(TASK DATA)
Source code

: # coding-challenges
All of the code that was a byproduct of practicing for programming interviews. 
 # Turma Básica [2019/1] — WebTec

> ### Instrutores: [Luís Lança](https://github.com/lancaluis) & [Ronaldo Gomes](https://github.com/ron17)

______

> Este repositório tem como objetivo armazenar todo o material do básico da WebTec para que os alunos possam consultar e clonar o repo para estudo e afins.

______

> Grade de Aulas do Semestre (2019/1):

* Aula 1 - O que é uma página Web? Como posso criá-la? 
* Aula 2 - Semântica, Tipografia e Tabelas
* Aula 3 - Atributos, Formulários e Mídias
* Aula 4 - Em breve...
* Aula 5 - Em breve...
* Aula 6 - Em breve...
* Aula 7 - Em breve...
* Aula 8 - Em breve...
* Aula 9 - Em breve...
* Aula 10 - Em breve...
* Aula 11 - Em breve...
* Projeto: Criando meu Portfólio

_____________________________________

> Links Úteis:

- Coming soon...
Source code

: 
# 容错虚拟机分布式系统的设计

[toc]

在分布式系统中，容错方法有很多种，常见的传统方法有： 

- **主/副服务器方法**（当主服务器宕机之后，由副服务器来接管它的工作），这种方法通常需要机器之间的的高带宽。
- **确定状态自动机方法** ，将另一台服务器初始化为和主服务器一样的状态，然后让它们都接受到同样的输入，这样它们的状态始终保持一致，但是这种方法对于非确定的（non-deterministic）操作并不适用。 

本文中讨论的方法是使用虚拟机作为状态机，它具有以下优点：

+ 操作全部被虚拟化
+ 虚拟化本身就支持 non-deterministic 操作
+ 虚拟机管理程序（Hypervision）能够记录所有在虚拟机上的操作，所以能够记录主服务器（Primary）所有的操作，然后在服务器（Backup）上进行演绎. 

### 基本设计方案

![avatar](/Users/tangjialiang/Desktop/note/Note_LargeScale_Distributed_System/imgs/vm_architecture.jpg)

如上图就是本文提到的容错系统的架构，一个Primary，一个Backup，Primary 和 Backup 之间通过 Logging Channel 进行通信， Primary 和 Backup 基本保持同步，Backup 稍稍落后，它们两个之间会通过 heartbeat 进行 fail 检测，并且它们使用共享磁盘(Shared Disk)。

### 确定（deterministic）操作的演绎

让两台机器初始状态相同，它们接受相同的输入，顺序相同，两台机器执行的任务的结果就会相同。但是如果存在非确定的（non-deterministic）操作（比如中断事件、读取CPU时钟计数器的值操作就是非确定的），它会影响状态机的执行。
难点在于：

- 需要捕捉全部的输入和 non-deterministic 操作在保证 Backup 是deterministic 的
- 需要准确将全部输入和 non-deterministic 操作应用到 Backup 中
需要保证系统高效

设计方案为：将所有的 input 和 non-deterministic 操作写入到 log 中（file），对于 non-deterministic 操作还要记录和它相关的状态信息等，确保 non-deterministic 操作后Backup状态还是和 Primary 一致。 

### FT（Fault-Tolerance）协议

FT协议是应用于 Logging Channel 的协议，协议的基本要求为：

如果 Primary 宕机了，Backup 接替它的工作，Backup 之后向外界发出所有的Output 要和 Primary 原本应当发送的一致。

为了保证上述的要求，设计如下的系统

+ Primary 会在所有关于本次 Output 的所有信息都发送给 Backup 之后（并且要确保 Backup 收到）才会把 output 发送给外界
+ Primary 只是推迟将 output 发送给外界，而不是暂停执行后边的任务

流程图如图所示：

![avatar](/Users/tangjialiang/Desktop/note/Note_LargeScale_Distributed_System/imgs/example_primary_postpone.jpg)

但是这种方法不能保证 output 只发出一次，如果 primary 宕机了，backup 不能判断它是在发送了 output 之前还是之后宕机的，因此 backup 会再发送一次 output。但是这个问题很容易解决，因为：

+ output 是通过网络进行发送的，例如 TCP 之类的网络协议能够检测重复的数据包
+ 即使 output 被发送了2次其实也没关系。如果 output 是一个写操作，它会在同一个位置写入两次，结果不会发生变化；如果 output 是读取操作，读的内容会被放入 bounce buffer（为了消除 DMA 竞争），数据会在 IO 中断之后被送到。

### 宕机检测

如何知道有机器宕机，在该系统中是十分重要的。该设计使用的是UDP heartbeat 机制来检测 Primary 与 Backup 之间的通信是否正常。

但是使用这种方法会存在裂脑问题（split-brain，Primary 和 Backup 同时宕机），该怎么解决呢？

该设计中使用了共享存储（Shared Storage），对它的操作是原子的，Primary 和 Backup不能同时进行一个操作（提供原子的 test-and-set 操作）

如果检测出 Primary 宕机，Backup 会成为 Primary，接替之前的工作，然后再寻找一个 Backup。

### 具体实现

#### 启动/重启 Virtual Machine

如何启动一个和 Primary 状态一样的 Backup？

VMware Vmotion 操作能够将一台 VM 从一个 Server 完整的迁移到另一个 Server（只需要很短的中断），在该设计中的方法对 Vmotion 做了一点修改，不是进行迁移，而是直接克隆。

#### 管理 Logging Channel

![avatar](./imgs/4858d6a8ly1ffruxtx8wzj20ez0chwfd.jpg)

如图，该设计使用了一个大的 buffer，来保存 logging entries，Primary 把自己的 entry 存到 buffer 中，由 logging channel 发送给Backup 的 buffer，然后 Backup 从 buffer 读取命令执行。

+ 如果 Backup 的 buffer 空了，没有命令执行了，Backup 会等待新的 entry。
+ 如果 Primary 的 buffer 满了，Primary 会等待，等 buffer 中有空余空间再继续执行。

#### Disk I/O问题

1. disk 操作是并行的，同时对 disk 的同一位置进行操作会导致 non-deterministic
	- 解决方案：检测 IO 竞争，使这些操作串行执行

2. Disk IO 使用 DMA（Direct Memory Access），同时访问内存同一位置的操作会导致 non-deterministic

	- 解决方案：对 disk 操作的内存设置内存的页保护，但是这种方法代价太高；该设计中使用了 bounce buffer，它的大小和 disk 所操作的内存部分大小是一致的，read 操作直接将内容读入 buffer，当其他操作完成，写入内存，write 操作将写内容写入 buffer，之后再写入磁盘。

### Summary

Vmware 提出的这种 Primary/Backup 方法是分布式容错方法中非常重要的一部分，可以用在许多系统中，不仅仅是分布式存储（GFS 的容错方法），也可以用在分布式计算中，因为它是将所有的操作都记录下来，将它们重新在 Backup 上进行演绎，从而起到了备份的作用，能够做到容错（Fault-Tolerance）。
(End TASK DATA)
(TASK DATA)
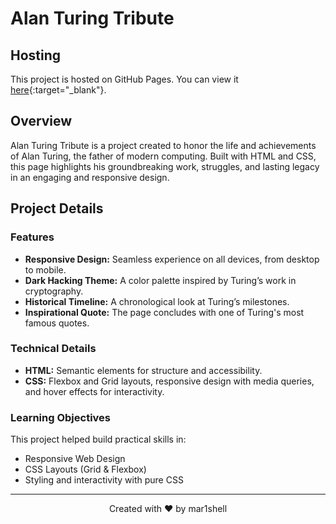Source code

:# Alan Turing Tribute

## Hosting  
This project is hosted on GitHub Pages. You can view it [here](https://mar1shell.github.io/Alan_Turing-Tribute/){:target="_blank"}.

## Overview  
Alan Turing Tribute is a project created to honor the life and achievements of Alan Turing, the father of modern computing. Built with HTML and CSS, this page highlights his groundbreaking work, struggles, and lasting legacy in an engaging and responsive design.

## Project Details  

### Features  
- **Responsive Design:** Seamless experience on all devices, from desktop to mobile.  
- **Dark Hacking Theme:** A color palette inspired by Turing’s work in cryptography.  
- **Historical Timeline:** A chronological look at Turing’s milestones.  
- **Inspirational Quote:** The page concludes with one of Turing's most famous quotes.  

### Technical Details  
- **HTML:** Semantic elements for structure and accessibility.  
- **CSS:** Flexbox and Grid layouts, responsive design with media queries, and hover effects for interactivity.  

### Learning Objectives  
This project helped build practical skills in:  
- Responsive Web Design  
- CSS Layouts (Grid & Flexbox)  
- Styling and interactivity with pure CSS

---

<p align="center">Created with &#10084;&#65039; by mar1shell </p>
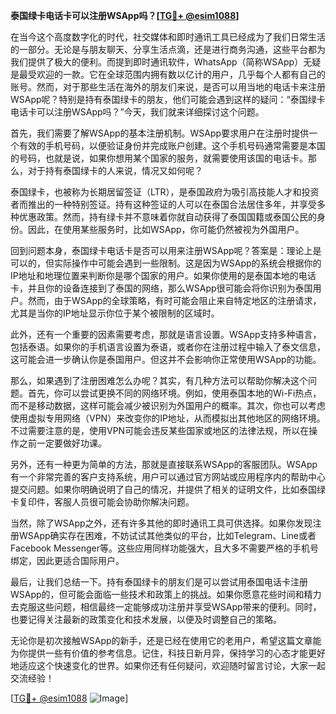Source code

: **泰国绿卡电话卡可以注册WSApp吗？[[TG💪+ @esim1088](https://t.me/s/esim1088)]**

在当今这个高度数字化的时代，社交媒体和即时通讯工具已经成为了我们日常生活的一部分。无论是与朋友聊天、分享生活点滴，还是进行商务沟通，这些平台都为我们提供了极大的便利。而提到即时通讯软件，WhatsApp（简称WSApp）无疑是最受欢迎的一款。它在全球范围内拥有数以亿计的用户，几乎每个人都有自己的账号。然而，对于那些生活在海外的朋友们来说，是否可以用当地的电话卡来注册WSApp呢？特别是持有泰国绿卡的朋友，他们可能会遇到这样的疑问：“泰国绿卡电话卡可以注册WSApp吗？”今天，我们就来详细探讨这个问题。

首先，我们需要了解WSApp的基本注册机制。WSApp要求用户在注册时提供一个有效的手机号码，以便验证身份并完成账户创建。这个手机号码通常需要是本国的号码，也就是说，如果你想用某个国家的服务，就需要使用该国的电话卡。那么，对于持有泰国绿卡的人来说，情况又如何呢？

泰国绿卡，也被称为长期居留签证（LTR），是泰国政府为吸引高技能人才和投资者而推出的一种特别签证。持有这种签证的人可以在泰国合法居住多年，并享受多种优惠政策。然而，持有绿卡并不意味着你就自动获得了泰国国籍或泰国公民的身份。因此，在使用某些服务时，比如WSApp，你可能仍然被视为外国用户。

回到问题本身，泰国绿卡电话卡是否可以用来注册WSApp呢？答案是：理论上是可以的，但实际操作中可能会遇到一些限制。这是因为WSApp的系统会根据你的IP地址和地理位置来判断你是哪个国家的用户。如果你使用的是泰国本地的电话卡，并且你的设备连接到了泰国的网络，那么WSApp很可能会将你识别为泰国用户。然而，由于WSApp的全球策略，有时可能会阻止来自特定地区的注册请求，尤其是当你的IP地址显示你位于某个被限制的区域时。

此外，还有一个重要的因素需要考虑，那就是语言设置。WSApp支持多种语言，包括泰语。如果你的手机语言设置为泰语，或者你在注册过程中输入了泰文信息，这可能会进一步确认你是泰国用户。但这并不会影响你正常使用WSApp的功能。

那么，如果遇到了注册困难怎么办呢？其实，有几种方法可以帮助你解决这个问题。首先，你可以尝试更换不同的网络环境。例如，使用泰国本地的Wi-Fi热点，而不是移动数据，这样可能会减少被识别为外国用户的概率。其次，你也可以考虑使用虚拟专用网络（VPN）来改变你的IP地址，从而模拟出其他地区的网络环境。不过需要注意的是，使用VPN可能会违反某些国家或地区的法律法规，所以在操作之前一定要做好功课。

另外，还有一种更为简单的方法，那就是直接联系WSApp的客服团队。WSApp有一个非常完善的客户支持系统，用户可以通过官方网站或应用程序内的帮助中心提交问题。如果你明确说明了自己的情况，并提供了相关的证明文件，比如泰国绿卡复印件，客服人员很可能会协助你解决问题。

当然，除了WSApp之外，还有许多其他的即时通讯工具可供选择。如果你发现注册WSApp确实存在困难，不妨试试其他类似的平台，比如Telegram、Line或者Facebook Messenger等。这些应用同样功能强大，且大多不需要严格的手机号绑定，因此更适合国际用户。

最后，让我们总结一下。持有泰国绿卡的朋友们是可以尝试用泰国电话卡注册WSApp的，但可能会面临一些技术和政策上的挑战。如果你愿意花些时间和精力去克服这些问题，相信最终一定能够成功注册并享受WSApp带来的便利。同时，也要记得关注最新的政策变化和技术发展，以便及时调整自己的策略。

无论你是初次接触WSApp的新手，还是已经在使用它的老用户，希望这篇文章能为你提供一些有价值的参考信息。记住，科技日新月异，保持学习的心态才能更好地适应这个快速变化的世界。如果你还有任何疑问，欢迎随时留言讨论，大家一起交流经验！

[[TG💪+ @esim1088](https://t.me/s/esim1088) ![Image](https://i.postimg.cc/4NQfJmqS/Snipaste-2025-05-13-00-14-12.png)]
(End TASK DATA)
> EXERCISE AIM: Go through the records above and return each line in which the word "Details" occurs.

> PROBLEM SOLUTION:
## Project Details  
### Technical Details  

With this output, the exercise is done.